### WORK INSTRUCTION:
Copy nothing but the text: reproduce each line of the listing exactly and leave the pictures out.

### SUPPLIED INFORMATION:
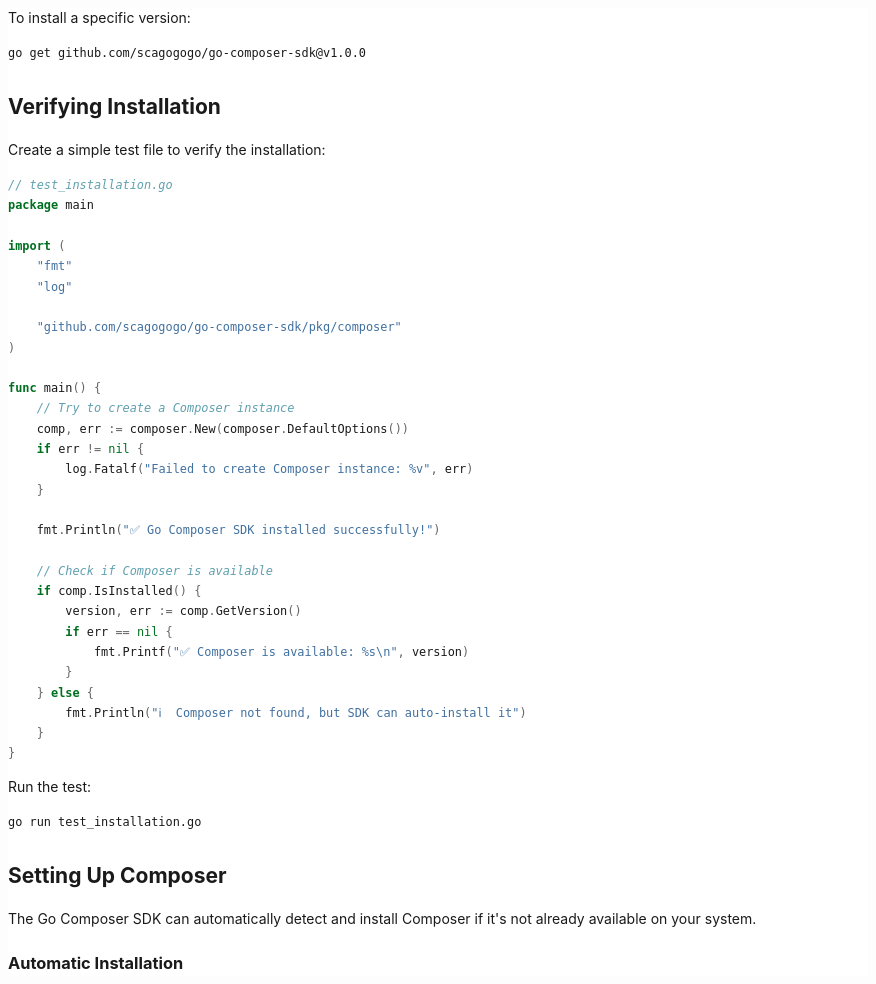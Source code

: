 To install a specific version:

```bash
go get github.com/scagogogo/go-composer-sdk@v1.0.0
```

## Verifying Installation

Create a simple test file to verify the installation:

```go
// test_installation.go
package main

import (
    "fmt"
    "log"
    
    "github.com/scagogogo/go-composer-sdk/pkg/composer"
)

func main() {
    // Try to create a Composer instance
    comp, err := composer.New(composer.DefaultOptions())
    if err != nil {
        log.Fatalf("Failed to create Composer instance: %v", err)
    }
    
    fmt.Println("✅ Go Composer SDK installed successfully!")
    
    // Check if Composer is available
    if comp.IsInstalled() {
        version, err := comp.GetVersion()
        if err == nil {
            fmt.Printf("✅ Composer is available: %s\n", version)
        }
    } else {
        fmt.Println("ℹ️  Composer not found, but SDK can auto-install it")
    }
}
```

Run the test:

```bash
go run test_installation.go
```

## Setting Up Composer

The Go Composer SDK can automatically detect and install Composer if it's not already available on your system.

### Automatic Installation
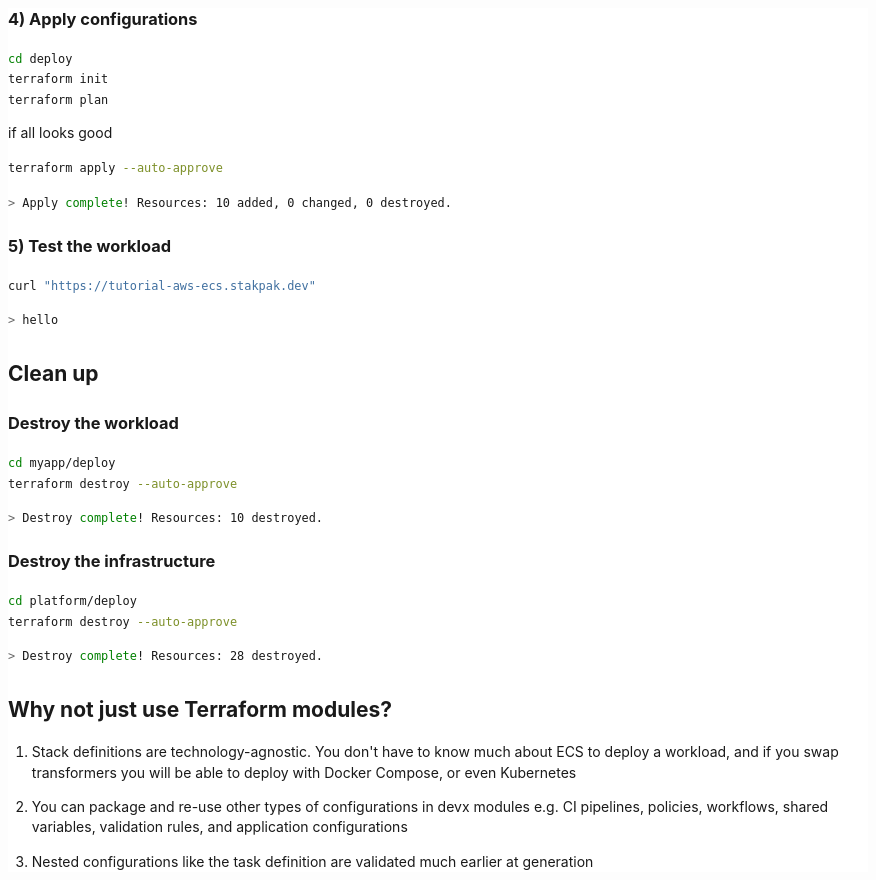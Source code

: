 ### 4) Apply configurations

```bash
cd deploy
terraform init
terraform plan
```

if all looks good

```bash
terraform apply --auto-approve
```
```bash
> Apply complete! Resources: 10 added, 0 changed, 0 destroyed.
```

### 5) Test the workload

```bash
curl "https://tutorial-aws-ecs.stakpak.dev"
```
```bash
> hello
```

## Clean up

### Destroy the workload
```bash
cd myapp/deploy
terraform destroy --auto-approve
```
```bash
> Destroy complete! Resources: 10 destroyed.
```

### Destroy the infrastructure
```bash
cd platform/deploy
terraform destroy --auto-approve
```
```bash
> Destroy complete! Resources: 28 destroyed.
```

## Why not just use Terraform modules?

1) Stack definitions are technology-agnostic. You don't have to know much about ECS to deploy a workload, and if you swap transformers you will be able to deploy with Docker Compose, or even Kubernetes

2) You can package and re-use other types of configurations in devx modules e.g. CI pipelines, policies, workflows, shared variables, validation rules, and application configurations

3) Nested configurations like the task definition are validated much earlier at generation
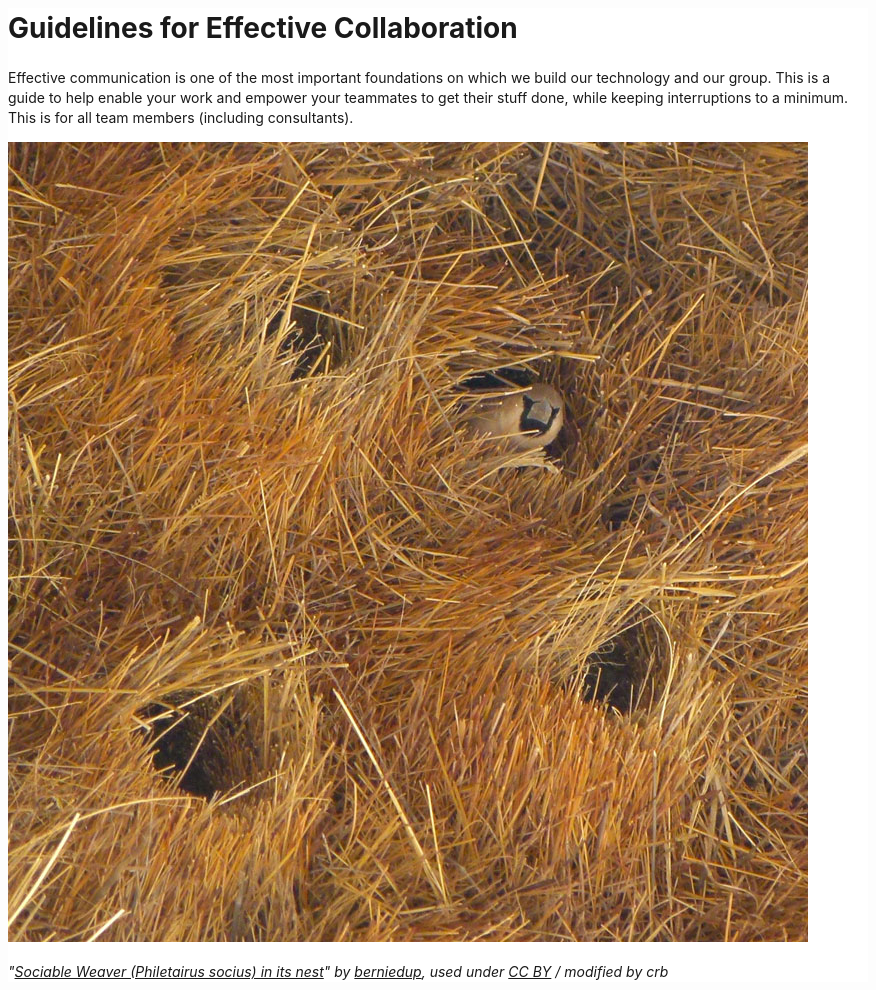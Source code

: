 # Guidelines for Effective Collaboration

Effective communication is one of the most important foundations on which we build our technology and our group. This is a guide to help enable your work and empower your teammates to get their stuff done, while keeping interruptions to a minimum. This is for all team members (including consultants).

![Philetairus sociaus](sociable-weaver.jpg "Sociable Weaver in its nest")

*"[Sociable Weaver (Philetairus socius) in its nest](https://www.flickr.com/photos/berniedup/6537732583)" by [berniedup](https://www.flickr.com/photos/berniedup/), used under [CC BY](http://creativecommons.org/licenses/by/2.0/) / modified by crb*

### SOLUTION:
Source code

: To install a specific version:

```bash
go get github.com/scagogogo/go-composer-sdk@v1.0.0
```

## Verifying Installation

Create a simple test file to verify the installation:

```go
// test_installation.go
package main

import (
    "fmt"
    "log"
    
    "github.com/scagogogo/go-composer-sdk/pkg/composer"
)

func main() {
    // Try to create a Composer instance
    comp, err := composer.New(composer.DefaultOptions())
    if err != nil {
        log.Fatalf("Failed to create Composer instance: %v", err)
    }
    
    fmt.Println("✅ Go Composer SDK installed successfully!")
    
    // Check if Composer is available
    if comp.IsInstalled() {
        version, err := comp.GetVersion()
        if err == nil {
            fmt.Printf("✅ Composer is available: %s\n", version)
        }
    } else {
        fmt.Println("ℹ️  Composer not found, but SDK can auto-install it")
    }
}
```

Run the test:

```bash
go run test_installation.go
```

## Setting Up Composer

The Go Composer SDK can automatically detect and install Composer if it's not already available on your system.

### Automatic Installation
Source code

: ### 4) Apply configurations

```bash
cd deploy
terraform init
terraform plan
```

if all looks good

```bash
terraform apply --auto-approve
```
```bash
> Apply complete! Resources: 10 added, 0 changed, 0 destroyed.
```

### 5) Test the workload

```bash
curl "https://tutorial-aws-ecs.stakpak.dev"
```
```bash
> hello
```

## Clean up

### Destroy the workload
```bash
cd myapp/deploy
terraform destroy --auto-approve
```
```bash
> Destroy complete! Resources: 10 destroyed.
```

### Destroy the infrastructure
```bash
cd platform/deploy
terraform destroy --auto-approve
```
```bash
> Destroy complete! Resources: 28 destroyed.
```

## Why not just use Terraform modules?

1) Stack definitions are technology-agnostic. You don't have to know much about ECS to deploy a workload, and if you swap transformers you will be able to deploy with Docker Compose, or even Kubernetes

2) You can package and re-use other types of configurations in devx modules e.g. CI pipelines, policies, workflows, shared variables, validation rules, and application configurations

3) Nested configurations like the task definition are validated much earlier at generation
Source code

: # Guidelines for Effective Collaboration

Effective communication is one of the most important foundations on which we build our technology and our group. This is a guide to help enable your work and empower your teammates to get their stuff done, while keeping interruptions to a minimum. This is for all team members (including consultants).

![Philetairus sociaus](sociable-weaver.jpg "Sociable Weaver in its nest")

*"[Sociable Weaver (Philetairus socius) in its nest](https://www.flickr.com/photos/berniedup/6537732583)" by [berniedup](https://www.flickr.com/photos/berniedup/), used under [CC BY](http://creativecommons.org/licenses/by/2.0/) / modified by crb*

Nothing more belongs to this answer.